(Collected data)
────────────────────

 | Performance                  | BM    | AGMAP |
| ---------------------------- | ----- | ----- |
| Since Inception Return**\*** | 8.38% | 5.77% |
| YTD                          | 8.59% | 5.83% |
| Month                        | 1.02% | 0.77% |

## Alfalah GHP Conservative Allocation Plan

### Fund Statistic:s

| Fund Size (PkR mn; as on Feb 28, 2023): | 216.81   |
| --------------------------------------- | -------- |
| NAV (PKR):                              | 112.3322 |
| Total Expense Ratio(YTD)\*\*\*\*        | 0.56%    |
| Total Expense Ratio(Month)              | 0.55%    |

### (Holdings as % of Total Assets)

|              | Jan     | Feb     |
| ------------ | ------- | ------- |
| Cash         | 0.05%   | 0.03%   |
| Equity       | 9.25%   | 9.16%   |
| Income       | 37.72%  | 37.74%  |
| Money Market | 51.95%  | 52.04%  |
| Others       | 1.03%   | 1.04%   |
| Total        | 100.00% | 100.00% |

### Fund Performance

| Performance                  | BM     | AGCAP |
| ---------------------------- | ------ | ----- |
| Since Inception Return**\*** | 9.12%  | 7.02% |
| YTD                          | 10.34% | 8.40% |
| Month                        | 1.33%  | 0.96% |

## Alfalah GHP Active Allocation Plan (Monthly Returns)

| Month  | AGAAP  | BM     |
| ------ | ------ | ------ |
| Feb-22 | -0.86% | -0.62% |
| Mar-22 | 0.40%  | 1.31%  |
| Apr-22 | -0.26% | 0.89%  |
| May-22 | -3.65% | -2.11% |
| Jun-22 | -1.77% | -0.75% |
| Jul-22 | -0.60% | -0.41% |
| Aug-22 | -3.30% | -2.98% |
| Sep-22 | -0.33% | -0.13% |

────────────────────

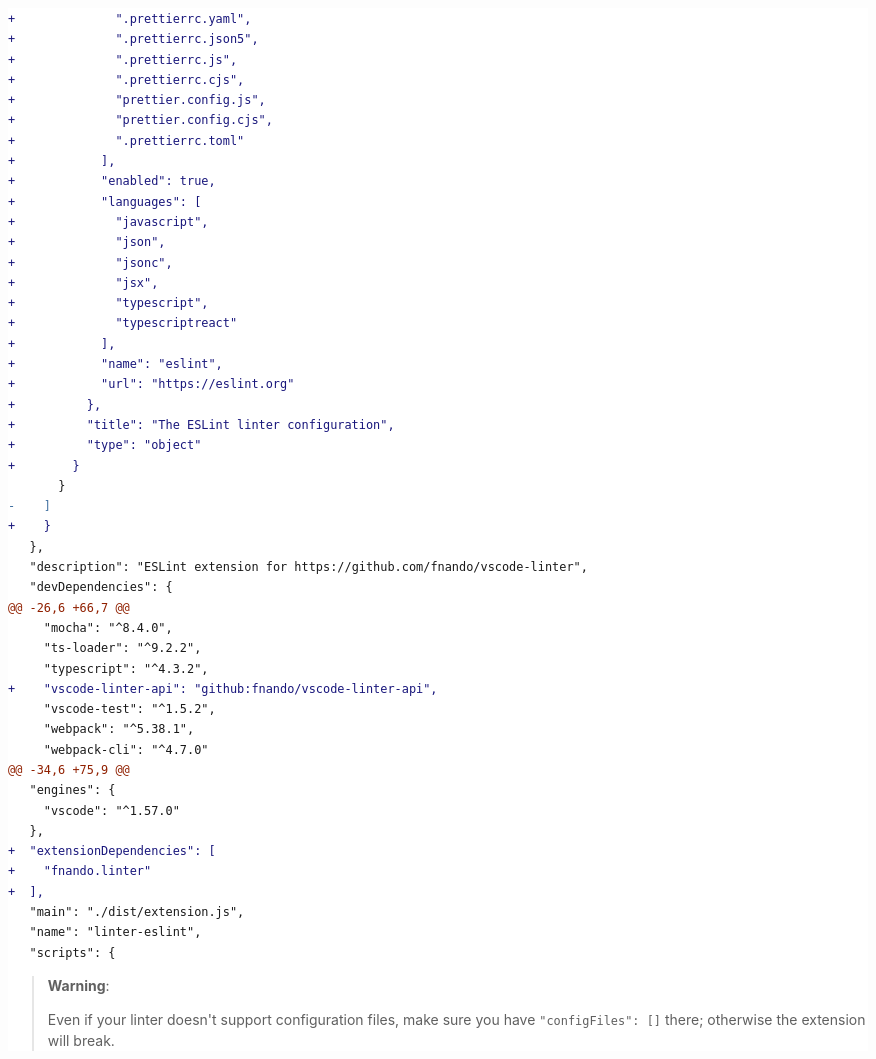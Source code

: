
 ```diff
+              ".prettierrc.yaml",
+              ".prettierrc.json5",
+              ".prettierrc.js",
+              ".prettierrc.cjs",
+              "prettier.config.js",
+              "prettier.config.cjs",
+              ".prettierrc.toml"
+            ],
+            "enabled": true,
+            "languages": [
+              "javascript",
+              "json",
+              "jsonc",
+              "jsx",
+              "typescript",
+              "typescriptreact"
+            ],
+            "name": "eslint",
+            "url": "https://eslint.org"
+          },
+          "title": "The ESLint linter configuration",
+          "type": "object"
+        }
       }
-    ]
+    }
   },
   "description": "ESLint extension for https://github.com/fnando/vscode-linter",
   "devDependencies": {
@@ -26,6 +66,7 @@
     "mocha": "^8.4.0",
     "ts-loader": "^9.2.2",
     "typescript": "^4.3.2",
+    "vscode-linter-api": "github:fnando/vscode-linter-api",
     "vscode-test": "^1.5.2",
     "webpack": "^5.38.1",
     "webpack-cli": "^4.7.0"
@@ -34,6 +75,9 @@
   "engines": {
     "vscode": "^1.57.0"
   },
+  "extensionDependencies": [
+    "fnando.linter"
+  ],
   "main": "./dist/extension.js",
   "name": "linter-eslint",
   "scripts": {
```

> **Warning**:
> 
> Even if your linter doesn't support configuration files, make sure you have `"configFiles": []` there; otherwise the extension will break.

────────────────────

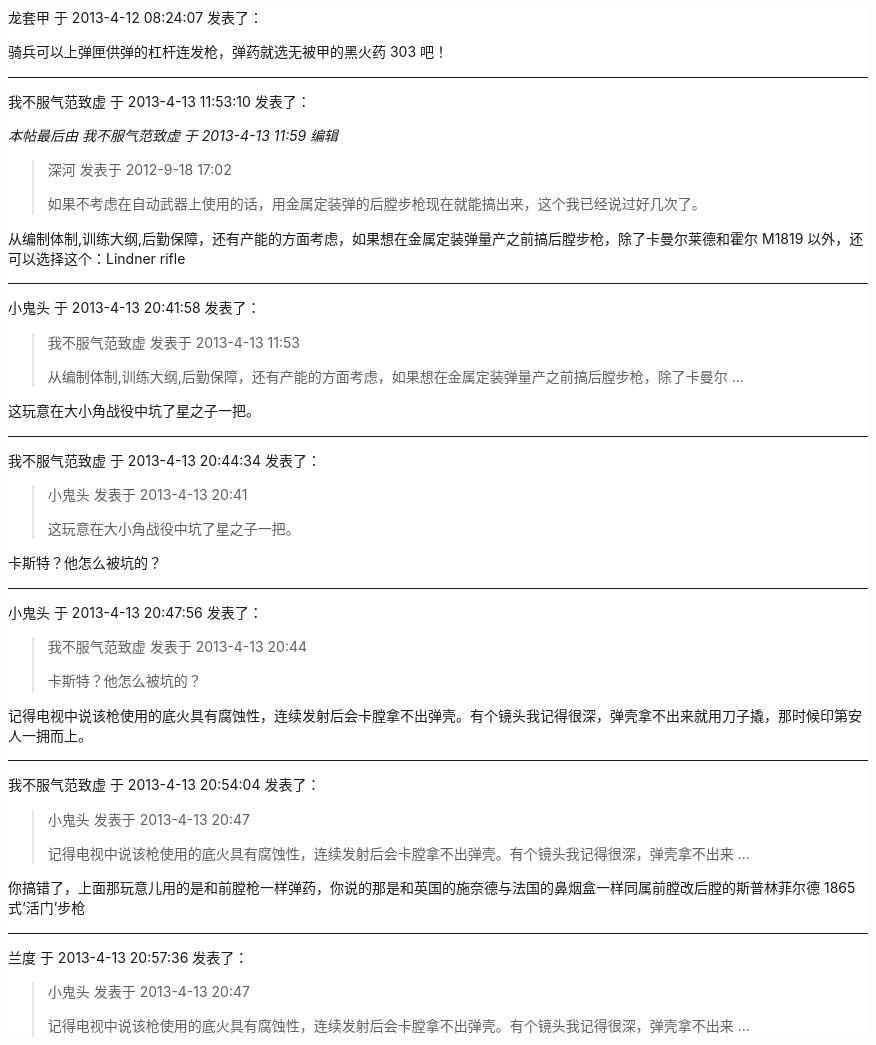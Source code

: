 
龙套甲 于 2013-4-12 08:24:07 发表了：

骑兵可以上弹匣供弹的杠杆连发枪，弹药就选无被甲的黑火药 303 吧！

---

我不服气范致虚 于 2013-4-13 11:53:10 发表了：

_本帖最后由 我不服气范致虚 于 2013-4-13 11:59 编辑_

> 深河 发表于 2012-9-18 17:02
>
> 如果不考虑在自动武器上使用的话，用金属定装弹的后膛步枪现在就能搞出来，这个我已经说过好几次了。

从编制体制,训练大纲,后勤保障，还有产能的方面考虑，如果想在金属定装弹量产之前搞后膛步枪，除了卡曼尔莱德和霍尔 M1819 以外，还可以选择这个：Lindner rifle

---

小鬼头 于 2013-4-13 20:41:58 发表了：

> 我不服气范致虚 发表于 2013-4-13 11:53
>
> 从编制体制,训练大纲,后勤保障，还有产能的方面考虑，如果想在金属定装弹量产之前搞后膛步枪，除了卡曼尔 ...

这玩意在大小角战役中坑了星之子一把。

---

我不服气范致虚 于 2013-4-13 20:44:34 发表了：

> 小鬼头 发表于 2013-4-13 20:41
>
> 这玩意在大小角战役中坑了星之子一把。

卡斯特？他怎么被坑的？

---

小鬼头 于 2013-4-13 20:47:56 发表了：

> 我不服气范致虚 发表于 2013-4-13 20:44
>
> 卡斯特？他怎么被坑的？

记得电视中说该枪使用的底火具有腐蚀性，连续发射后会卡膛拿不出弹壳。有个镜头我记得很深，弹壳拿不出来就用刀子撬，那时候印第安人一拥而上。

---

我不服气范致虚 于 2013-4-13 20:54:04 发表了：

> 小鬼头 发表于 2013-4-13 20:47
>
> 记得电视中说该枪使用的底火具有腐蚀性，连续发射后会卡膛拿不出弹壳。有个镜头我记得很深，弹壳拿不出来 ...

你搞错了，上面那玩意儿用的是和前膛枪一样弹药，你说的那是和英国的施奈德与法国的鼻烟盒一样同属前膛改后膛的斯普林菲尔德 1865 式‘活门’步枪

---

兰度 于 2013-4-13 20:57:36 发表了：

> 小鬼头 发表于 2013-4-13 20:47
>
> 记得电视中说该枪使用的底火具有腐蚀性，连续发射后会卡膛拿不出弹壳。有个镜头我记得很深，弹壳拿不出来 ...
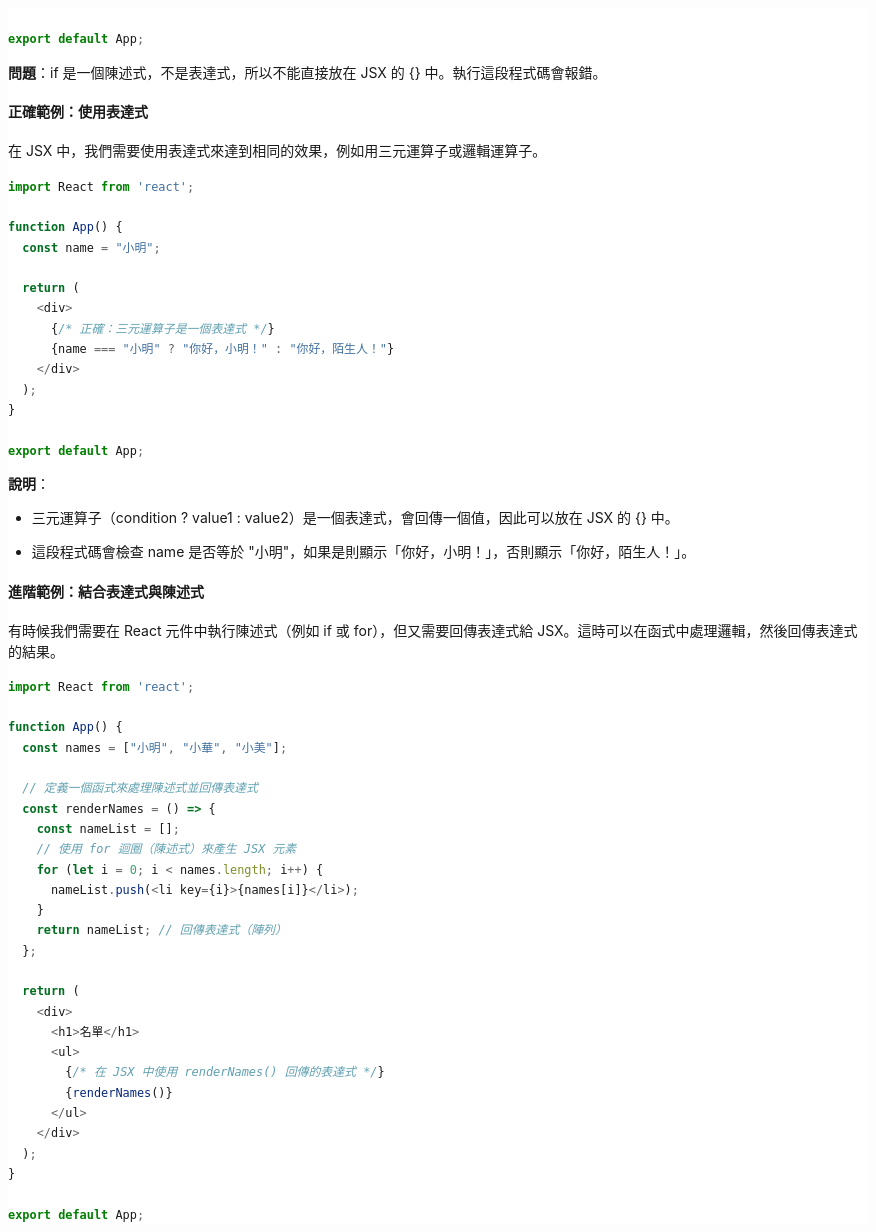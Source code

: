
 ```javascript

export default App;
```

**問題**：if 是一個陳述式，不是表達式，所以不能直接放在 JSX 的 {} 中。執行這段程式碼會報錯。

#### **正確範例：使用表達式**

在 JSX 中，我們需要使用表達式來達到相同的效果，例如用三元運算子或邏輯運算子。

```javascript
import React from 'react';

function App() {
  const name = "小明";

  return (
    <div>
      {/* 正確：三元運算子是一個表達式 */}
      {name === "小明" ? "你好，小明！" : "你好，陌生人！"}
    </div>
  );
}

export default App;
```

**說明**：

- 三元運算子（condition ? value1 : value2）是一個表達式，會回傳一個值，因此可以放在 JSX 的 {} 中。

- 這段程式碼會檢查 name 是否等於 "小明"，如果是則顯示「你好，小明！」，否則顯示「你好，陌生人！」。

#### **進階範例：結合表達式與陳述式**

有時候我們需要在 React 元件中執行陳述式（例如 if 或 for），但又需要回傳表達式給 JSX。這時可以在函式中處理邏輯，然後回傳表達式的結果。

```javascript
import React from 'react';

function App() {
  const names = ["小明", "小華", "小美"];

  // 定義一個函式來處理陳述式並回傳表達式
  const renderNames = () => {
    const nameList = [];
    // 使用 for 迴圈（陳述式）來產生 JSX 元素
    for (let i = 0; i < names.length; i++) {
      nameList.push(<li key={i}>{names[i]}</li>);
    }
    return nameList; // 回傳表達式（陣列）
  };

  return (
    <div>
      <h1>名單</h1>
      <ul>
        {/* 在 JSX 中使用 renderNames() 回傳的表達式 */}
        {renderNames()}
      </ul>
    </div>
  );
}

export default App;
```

────────────────────

▸ What is needed
Given the data above, transcribe exactly the lines from the one containing "Mar-22 | 0.40%" down to the one containing "-0.33% | -0.13% |", and no others.

▸ Solution for this problem
| Mar-22 | 0.40%  | 1.31%  |
| Apr-22 | -0.26% | 0.89%  |
| May-22 | -3.65% | -2.11% |
| Jun-22 | -1.77% | -0.75% |
| Jul-22 | -0.60% | -0.41% |
| Aug-22 | -3.30% | -2.98% |
| Sep-22 | -0.33% | -0.13% |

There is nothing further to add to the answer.